Attaques à Farafangana : Cinq hommes arrêtés par les forces de l’ordre

Les militaires entrent dans la lutte contre l’insécurité.

Les forces de défense et de sécurité (FDS) entrent en scène afin de mettre un terme à l’insécurité dans la région du Sud-Est. Deux jours après l’attaque survenue à Marompagnahy et l’incendie de ce village situé à 25km de Farafangana, cinq présumés auteurs de cet acte de banditisme ont été arrêtés. « Des règlements de comptes entre les communautés ont été envisagés« , selon le général Léon Richard Rakotonirina, ministre de la Défense nationale.

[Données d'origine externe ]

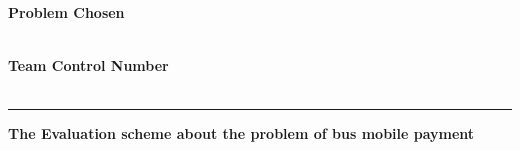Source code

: \documentclass[../mcmpaper]{subfiles}
\begin{document}
	\thispagestyle{empty}
	\begingroup
	\setlength{\parindent}{0pt}
	\begin{minipage}[t]{0.33\linewidth}
		\bfseries\centering%
		Problem Chosen\\[0.7pc]
		{\Huge\textbf{\problem}}\\[2.8pc]
	\end{minipage}%
	\begin{minipage}[t]{0.33\linewidth}
		\centering%
		\textbf{\headset}%
	\end{minipage}%
	\begin{minipage}[t]{0.33\linewidth}
		\centering\bfseries%
		Team Control Number\\[0.7pc]
		{\Huge\textbf{\MCMcontrol}}\\[2.8pc]
	\end{minipage}\par
	\rule{\linewidth}{0.8pt}\par
	\par
	\endgroup
    \begin{center}
    \Large\bfseries The Evaluation scheme about the problem of bus mobile payment
    \end{center}
\end{document}
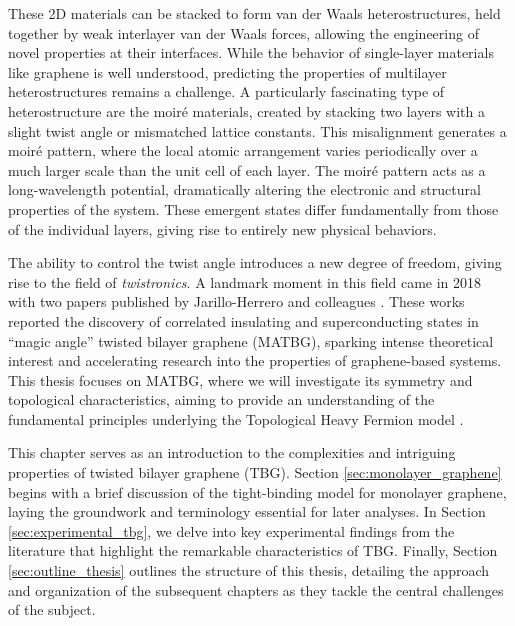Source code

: These 2D materials can be stacked to form van der Waals heterostructures, held together by weak interlayer van der Waals forces, allowing the engineering of novel properties at their interfaces. While the behavior of single-layer materials like graphene is well understood, predicting the properties of multilayer heterostructures remains a challenge. A particularly fascinating type of heterostructure are the moiré materials, created by stacking two layers with a slight twist angle or mismatched lattice constants. This misalignment generates a moiré pattern, where the local atomic arrangement varies periodically over a much larger scale than the unit cell of each layer. The moiré pattern acts as a long-wavelength potential, dramatically altering the electronic and structural properties of the system. These emergent states differ fundamentally from those of the individual layers, giving rise to entirely new physical behaviors.

The ability to control the twist angle introduces a new degree of freedom, giving rise to the field of \textit{twistronics}. A landmark moment in this field came in 2018 with two papers published by Jarillo-Herrero and colleagues \cite{cao2018, cao2018_correlated}. These works reported the discovery of correlated insulating and superconducting states in ``magic angle'' twisted bilayer graphene (MATBG), sparking intense theoretical interest and accelerating research into the properties of graphene-based systems.
This thesis focuses on MATBG, where we will investigate its symmetry and topological characteristics, aiming to provide an understanding of the fundamental principles underlying the Topological Heavy Fermion model \cite{topoheavyfermion2022}.

\pagebreak

This chapter serves as an introduction to the complexities and intriguing properties of twisted bilayer graphene (TBG). Section \ref{sec:monolayer_graphene} begins with a brief discussion of the tight-binding model for monolayer graphene, laying the groundwork and terminology essential for later analyses. In Section \ref{sec:experimental_tbg}, we delve into key experimental findings from the literature that highlight the remarkable characteristics of TBG. Finally, Section \ref{sec:outline_thesis} outlines the structure of this thesis, detailing the approach and organization of the subsequent chapters as they tackle the central challenges of the subject.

Une réunion s’est alors tenue hier, durant laquelle le ministre a interpellé les responsables locaux, avec lesquels il s’était entretenu en début de semaine, pour interdire les “kalony”, des comités de vigilance mis en place dans les villages. « Mettez fin aux kalony, peu importe et quiconque les soutient, mettez fin aux kalony », a fustigé le ministre.

Pour le général Rakotonirina Richard, les responsables locaux doivent consolider leur autorité pour rétablir la sécurité. Il affirme qu’au niveau des forces de défense et de sécurité, les répressions seront strictes contre ceux qui sont de mèche avec les bandits ou les associations de malfaiteurs. Le ministre est intransigeant et pourrait aller jusqu’à pousser à la démission ceux qui ne prendraient pas leur responsabilité face à cet acte qui encourage les attaques à mains armées et les vengeances meurtrières.

A rappeler que 47 personnes ont trouvé la mort dans un village de Befotaka Sud après une embuscade tendue par des civils contre des présumés bandits de grand chemin. Des villageois de Marompagnahy ont fui leur village et ont rejoint Farafangana à la suite d’une attaque, source de représailles dans leur localité. En ce moment, des renforts, notamment des militaires et des gendarmes, sont sur le terrain pour sécuriser la région concernée. Une enquête se déroule par la même occasion.